Consumables, such as stationery, are a business expense and are not covered under the funding agreement.

Q Which Read codes should we use when entering data for the quality and outcomes framework, and where can we find a comprehensive list?

A Practices must record data in a structured way, using agreed Read codes. This is the only way to work out how many quality points have been achieved.

A comprehensive list of Read codes is available at www.bma.org.uk/ap.nsf/Content/newreadcodes, as is a list of exception codes.

It is important not to record data using free text as the search tools that will be used cannot detect these entries.

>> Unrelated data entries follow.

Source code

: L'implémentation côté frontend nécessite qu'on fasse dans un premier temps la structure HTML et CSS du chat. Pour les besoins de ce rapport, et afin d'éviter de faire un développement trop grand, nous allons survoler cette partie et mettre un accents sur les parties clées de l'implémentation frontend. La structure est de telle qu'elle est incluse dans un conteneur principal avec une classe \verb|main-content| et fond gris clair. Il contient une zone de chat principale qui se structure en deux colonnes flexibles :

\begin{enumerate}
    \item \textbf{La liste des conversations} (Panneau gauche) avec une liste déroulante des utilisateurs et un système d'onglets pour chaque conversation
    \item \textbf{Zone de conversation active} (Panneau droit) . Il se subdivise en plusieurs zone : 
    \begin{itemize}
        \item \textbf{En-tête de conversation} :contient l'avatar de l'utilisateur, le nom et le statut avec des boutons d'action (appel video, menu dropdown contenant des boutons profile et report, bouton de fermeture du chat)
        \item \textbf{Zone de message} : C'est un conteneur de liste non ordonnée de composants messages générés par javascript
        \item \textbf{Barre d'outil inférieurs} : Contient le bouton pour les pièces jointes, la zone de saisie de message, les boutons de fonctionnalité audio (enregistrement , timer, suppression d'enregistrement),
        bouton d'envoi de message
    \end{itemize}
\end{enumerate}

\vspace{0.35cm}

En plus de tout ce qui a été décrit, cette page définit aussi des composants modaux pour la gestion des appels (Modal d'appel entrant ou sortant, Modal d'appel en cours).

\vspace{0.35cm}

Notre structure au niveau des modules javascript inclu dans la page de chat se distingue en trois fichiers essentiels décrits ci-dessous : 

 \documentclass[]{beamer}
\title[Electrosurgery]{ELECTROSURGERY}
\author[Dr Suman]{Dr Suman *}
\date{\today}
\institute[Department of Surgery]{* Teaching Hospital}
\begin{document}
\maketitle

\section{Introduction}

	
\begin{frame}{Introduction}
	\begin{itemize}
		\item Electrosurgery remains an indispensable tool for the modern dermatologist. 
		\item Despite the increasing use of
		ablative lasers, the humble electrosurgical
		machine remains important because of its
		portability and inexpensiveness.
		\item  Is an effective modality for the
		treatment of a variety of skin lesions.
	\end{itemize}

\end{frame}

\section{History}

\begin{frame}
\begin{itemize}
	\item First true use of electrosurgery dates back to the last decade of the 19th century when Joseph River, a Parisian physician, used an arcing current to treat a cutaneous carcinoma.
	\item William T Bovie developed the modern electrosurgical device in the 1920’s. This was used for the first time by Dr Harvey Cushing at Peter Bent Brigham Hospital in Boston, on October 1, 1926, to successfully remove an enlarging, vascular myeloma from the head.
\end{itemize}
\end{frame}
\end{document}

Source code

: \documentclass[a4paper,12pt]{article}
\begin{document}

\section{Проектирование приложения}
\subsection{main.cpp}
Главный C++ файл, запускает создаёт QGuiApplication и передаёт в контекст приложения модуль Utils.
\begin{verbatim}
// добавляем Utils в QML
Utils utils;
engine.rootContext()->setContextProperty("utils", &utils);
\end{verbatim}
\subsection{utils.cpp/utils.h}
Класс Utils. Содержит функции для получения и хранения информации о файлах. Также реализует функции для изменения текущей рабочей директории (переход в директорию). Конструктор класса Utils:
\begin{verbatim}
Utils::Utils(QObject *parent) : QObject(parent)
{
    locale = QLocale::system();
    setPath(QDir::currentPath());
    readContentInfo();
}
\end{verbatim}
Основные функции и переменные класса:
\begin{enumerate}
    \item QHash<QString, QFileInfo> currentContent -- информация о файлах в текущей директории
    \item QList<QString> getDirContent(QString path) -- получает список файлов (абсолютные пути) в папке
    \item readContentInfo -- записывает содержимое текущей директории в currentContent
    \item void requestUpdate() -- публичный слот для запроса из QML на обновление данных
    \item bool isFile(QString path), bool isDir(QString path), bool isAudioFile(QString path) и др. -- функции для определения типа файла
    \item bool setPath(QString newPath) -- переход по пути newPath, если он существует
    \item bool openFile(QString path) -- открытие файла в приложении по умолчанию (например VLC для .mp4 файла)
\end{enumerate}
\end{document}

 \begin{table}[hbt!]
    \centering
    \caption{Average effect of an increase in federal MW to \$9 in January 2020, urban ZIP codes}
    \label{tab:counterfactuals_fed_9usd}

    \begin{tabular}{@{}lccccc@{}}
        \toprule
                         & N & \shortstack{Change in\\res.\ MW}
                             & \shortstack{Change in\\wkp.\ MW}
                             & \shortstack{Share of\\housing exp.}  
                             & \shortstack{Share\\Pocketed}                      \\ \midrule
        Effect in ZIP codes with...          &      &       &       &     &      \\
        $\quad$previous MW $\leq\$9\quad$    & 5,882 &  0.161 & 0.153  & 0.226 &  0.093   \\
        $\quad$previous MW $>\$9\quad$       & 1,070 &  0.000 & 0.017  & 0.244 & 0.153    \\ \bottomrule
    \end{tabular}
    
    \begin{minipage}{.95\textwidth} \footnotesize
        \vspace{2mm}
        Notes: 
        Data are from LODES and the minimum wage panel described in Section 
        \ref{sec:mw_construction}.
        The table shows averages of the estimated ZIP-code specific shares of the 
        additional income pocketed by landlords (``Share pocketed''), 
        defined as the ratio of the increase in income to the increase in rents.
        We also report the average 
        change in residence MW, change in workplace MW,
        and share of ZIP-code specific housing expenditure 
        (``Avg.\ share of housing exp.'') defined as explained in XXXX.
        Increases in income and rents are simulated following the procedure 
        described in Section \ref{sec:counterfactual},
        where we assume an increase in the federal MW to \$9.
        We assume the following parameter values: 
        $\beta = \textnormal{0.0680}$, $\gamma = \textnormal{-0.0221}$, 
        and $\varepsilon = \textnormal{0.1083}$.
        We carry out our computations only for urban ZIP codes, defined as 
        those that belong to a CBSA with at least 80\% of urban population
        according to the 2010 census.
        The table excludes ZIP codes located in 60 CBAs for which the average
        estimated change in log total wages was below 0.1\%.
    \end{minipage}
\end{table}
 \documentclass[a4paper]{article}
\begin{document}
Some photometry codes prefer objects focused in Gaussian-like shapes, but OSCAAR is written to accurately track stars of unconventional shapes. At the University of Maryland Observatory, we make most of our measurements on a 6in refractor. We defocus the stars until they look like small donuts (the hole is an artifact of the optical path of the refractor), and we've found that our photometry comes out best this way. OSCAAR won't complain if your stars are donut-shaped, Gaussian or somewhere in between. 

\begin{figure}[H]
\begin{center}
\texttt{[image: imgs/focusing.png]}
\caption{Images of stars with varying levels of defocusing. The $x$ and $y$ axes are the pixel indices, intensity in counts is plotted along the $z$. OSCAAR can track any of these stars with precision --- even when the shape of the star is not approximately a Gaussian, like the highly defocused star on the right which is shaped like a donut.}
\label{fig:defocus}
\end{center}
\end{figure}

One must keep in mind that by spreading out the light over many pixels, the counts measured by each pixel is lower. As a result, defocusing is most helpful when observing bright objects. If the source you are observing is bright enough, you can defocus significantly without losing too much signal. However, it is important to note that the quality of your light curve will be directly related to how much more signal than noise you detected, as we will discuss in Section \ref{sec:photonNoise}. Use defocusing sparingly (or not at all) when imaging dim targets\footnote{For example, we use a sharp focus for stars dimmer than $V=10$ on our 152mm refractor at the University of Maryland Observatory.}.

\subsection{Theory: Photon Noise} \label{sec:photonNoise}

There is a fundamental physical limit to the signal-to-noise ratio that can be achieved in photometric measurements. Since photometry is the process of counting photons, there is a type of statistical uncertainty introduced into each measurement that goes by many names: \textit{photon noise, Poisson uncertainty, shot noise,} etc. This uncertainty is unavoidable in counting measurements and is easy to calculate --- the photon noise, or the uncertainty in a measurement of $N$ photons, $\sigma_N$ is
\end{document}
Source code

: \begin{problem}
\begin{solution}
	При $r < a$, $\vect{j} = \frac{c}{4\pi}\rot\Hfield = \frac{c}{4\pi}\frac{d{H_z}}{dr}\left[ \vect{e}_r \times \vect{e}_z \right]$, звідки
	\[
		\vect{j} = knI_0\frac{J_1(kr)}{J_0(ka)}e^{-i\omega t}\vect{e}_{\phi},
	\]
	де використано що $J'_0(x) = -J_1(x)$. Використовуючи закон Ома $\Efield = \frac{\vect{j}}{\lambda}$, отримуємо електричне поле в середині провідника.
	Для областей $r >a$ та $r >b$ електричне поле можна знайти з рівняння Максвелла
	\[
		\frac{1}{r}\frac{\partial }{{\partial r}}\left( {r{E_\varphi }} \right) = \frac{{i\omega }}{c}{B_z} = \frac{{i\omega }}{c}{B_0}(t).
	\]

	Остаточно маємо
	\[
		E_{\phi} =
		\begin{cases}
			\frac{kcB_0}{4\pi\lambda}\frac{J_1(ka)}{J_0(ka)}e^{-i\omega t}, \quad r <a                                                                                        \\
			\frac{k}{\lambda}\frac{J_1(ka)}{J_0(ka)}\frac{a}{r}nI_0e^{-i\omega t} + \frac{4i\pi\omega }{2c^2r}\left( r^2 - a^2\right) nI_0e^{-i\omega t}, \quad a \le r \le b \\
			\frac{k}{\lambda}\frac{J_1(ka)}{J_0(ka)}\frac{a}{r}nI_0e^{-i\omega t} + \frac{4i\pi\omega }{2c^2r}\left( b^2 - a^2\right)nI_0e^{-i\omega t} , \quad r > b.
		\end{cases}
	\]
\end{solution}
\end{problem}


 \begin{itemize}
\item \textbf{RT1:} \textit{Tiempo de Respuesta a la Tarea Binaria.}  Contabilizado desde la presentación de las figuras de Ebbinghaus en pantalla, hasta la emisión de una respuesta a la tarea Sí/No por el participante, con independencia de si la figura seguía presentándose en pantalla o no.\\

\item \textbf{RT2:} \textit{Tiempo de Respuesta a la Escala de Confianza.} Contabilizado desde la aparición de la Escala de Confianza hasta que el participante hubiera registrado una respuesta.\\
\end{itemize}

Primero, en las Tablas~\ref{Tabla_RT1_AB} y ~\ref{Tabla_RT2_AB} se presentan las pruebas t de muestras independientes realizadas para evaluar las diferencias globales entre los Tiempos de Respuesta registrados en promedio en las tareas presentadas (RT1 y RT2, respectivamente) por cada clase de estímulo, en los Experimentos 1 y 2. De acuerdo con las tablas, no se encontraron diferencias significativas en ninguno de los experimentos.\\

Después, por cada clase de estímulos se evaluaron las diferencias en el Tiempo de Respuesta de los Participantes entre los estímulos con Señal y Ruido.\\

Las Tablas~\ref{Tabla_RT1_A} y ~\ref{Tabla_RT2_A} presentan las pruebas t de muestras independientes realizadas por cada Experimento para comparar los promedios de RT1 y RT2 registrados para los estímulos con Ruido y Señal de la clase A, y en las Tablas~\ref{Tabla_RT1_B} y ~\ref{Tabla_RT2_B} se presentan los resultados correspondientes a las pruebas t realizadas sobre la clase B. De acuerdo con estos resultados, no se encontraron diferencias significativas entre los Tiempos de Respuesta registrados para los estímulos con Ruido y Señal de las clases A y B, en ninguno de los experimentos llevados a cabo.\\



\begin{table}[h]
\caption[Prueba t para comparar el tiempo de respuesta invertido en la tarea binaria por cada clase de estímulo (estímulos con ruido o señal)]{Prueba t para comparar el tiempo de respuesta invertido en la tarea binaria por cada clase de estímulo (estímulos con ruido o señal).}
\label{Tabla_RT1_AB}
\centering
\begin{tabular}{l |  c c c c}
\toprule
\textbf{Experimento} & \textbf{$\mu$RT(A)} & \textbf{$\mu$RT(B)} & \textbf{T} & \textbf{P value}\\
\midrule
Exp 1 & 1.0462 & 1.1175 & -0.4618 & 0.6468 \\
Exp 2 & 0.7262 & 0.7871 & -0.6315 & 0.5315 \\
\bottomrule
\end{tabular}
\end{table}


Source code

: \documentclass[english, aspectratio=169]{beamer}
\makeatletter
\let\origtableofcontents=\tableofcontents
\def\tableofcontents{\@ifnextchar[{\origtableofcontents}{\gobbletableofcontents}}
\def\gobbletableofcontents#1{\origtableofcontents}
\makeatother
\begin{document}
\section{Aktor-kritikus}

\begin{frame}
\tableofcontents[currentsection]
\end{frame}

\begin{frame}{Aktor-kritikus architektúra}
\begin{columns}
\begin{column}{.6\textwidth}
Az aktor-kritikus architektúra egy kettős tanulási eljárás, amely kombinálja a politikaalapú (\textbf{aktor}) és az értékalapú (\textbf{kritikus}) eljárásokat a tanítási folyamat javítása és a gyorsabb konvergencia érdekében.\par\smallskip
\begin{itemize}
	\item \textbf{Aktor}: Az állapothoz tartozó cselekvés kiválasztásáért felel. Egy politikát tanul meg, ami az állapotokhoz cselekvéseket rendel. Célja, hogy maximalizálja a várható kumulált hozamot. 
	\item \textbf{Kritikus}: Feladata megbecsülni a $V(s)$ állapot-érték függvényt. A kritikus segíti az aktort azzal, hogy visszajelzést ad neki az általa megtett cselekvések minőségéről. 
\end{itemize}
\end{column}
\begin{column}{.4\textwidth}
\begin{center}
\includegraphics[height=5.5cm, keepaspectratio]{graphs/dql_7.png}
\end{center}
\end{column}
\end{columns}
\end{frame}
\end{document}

Q I have heard that from 1 April 2004 we will have to tell the PCT each month how many points our practice has achieved in the quality and outcomes framework. Is this true?

A It is not true that practices will have to submit data on a monthly basis to the PCT. What has been agreed is that by the middle of this year all practices’ clinical systems will have software that enables them to generate a report to see how many quality points they have achieved in the clinical areas. Reports can be generated as frequently as the practice wishes.

The practice may then choose to submit the data anonymously to the PCT over NHSnet and compare their achievements with the average in the PCT and nationally. It is hoped that practices will do this monthly.

The same software will be used in April 2005 to calculate the achievement payment but - for obvious reasons - this submission will need to identify the practice.